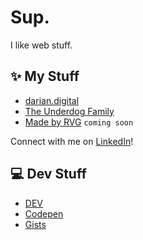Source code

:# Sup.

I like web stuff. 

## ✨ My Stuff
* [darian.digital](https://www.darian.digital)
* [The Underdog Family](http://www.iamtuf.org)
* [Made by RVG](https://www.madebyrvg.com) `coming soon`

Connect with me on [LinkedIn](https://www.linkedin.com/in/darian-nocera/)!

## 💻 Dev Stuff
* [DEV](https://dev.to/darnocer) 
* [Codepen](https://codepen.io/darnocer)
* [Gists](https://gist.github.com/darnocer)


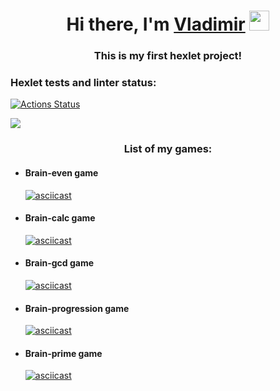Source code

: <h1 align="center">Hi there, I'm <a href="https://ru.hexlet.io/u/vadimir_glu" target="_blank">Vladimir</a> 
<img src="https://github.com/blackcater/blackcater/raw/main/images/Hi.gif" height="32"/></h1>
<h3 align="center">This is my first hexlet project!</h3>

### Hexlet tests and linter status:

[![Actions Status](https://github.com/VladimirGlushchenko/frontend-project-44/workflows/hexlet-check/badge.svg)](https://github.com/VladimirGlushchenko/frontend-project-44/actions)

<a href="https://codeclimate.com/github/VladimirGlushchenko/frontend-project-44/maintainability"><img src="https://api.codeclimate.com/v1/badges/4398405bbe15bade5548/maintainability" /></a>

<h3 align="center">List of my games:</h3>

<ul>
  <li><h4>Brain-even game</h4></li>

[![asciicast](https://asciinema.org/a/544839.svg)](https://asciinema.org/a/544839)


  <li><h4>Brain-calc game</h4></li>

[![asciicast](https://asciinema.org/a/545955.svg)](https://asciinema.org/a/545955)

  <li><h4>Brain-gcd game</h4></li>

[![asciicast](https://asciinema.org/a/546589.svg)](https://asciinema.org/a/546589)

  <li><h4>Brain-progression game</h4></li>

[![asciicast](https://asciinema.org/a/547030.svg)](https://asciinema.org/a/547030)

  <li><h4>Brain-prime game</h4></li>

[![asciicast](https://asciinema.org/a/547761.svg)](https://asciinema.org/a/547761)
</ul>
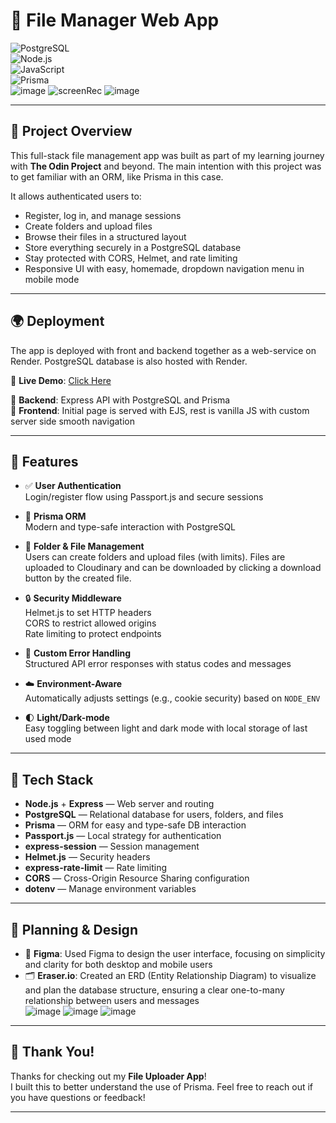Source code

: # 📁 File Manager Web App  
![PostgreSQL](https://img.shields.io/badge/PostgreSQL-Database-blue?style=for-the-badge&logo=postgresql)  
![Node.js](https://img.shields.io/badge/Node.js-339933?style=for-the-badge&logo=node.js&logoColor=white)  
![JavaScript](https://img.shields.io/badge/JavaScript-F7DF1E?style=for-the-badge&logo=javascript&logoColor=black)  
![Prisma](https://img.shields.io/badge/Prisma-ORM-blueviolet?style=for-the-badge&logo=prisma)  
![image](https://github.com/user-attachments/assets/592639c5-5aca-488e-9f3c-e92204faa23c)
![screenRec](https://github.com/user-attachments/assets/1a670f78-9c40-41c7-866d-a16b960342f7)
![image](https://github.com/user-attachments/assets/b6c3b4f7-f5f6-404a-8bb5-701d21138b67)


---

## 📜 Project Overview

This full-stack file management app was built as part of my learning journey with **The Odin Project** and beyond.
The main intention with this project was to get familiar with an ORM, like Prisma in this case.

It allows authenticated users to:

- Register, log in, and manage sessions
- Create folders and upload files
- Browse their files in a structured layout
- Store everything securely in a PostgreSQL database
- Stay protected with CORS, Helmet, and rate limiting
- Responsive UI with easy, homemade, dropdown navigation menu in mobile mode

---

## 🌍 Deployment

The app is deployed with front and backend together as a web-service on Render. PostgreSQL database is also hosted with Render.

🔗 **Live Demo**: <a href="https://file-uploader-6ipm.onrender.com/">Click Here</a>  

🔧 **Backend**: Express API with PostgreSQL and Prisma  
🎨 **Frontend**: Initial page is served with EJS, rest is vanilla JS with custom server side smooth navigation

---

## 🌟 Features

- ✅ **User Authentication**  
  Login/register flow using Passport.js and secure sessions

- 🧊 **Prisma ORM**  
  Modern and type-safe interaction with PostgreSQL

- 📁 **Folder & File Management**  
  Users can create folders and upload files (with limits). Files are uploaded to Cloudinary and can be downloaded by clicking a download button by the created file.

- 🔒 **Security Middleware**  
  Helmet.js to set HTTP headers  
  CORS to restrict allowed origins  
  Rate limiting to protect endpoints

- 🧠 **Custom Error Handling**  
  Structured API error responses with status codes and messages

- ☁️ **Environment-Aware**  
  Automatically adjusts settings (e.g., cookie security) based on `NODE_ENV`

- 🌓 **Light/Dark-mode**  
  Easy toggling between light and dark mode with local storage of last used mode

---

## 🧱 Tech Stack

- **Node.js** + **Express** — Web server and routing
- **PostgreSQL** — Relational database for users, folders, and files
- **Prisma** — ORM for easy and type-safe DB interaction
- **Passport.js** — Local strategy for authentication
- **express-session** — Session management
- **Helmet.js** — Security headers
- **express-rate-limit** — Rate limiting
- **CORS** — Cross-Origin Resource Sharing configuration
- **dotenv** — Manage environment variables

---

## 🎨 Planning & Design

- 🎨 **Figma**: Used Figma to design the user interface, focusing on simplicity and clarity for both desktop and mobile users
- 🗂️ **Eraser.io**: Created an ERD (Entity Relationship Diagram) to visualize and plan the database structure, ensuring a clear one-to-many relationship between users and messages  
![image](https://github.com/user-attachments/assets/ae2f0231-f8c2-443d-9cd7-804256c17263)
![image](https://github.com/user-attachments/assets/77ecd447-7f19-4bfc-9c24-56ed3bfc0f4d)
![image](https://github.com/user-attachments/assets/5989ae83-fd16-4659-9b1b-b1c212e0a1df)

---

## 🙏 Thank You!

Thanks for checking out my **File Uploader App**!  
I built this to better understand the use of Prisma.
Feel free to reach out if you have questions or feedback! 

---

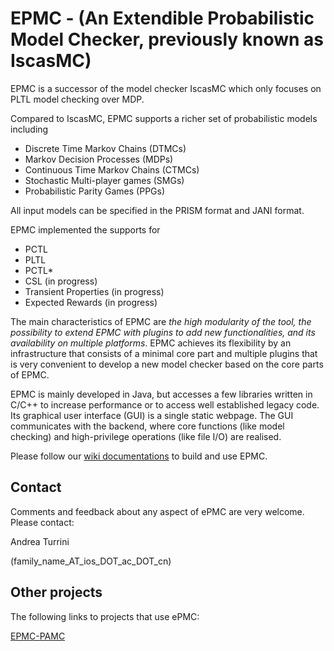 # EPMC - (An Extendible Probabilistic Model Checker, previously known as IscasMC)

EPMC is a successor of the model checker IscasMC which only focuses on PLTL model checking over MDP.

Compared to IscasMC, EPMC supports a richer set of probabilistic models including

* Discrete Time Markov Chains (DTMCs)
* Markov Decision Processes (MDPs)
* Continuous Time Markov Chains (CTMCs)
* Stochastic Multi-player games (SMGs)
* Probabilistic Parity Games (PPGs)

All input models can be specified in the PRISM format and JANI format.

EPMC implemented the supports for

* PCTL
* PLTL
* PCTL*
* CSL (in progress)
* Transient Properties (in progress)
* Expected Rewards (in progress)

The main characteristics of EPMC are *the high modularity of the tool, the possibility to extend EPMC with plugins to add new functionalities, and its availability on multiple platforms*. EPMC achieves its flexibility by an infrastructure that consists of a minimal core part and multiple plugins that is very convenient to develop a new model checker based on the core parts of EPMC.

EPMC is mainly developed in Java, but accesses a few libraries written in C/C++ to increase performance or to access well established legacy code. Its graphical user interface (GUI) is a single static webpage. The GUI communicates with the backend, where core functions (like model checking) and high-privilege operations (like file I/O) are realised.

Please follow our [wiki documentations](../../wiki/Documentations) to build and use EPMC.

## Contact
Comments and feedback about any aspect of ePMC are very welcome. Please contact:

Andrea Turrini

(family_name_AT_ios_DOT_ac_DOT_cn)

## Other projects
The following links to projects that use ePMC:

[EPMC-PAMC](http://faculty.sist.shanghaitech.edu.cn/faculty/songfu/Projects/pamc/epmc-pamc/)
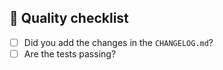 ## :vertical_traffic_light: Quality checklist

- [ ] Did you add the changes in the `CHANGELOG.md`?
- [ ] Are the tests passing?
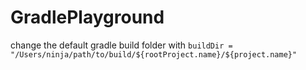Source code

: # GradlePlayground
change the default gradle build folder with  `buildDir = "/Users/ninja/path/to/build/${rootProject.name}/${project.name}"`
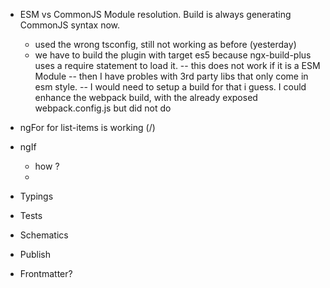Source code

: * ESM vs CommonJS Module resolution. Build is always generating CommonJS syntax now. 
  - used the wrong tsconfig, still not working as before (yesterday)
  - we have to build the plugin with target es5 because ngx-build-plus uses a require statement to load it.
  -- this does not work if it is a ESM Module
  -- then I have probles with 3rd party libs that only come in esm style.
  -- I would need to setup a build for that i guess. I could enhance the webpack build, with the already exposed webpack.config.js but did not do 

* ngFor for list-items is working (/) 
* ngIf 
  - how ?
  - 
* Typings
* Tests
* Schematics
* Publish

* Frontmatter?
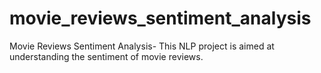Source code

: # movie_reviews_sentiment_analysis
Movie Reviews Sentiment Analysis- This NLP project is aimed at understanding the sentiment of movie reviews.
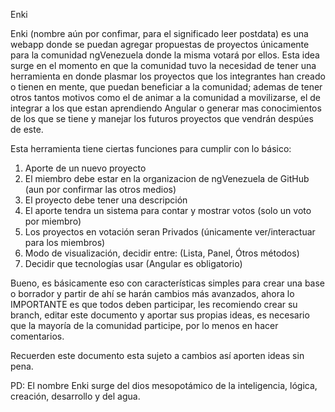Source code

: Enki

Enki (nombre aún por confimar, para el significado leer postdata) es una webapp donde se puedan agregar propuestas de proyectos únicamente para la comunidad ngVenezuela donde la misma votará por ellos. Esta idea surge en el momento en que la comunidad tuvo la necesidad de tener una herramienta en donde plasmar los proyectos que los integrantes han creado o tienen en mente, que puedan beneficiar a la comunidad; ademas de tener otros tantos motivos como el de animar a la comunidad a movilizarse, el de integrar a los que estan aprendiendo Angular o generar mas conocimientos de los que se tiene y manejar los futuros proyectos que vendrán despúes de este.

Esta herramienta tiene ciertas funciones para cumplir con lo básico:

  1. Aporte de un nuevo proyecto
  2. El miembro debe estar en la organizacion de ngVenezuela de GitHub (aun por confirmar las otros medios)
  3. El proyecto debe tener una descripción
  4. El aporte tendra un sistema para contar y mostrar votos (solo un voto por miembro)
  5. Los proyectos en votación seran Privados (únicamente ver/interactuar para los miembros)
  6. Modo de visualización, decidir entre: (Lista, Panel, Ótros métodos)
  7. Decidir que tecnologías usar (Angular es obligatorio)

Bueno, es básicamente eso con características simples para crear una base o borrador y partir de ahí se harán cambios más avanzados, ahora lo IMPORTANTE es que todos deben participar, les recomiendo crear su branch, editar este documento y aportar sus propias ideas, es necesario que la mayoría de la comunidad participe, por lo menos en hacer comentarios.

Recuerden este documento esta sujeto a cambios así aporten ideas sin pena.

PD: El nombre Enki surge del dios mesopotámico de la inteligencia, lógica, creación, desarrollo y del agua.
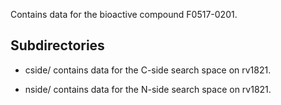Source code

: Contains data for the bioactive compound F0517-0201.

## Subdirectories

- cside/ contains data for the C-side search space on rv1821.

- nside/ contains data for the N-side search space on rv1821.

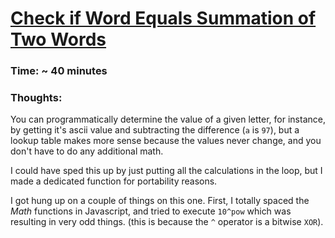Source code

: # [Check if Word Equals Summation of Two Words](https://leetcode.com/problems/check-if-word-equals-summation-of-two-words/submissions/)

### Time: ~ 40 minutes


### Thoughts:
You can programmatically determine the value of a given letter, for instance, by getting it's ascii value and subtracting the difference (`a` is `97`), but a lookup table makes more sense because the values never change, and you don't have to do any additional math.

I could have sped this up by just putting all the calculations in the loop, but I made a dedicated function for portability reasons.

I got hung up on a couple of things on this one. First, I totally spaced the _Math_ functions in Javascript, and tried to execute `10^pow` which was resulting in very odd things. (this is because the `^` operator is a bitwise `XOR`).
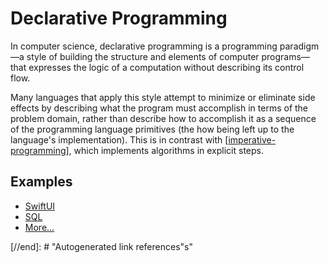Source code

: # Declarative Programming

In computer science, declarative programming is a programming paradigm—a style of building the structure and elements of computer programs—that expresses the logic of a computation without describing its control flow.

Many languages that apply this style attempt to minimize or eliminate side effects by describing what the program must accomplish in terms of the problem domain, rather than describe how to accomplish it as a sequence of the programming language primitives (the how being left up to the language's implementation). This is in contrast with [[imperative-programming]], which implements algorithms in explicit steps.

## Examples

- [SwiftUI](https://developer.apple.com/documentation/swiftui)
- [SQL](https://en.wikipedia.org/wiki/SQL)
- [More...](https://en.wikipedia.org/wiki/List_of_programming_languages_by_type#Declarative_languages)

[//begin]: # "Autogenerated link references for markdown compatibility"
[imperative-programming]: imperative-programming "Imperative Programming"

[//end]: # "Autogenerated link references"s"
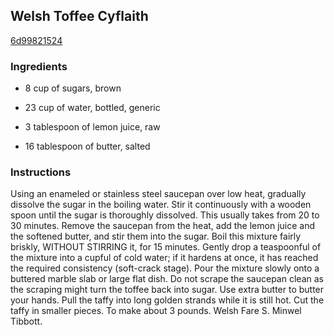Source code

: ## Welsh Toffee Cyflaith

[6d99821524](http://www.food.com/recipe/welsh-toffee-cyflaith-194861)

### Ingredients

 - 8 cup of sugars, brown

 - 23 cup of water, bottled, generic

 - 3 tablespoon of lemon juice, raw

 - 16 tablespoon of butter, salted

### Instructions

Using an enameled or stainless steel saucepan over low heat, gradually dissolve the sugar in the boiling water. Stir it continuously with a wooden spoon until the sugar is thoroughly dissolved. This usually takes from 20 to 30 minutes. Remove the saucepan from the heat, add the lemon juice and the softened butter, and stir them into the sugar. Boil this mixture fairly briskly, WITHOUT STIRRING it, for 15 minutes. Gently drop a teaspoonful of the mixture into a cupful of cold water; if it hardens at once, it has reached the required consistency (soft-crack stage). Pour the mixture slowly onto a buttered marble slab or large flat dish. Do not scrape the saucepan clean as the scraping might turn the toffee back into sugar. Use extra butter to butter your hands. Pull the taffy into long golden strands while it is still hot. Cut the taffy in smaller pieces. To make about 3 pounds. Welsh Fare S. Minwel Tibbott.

→ **TASK TO COMPLETE**
Pull out all lines from the entries above in which the word "CORS" appears.

→ **WRITTEN SOLUTION**
- Stay protected with CORS, Helmet, and rate limiting
  CORS to restrict allowed origins  
- **CORS** — Cross-Origin Resource Sharing configuration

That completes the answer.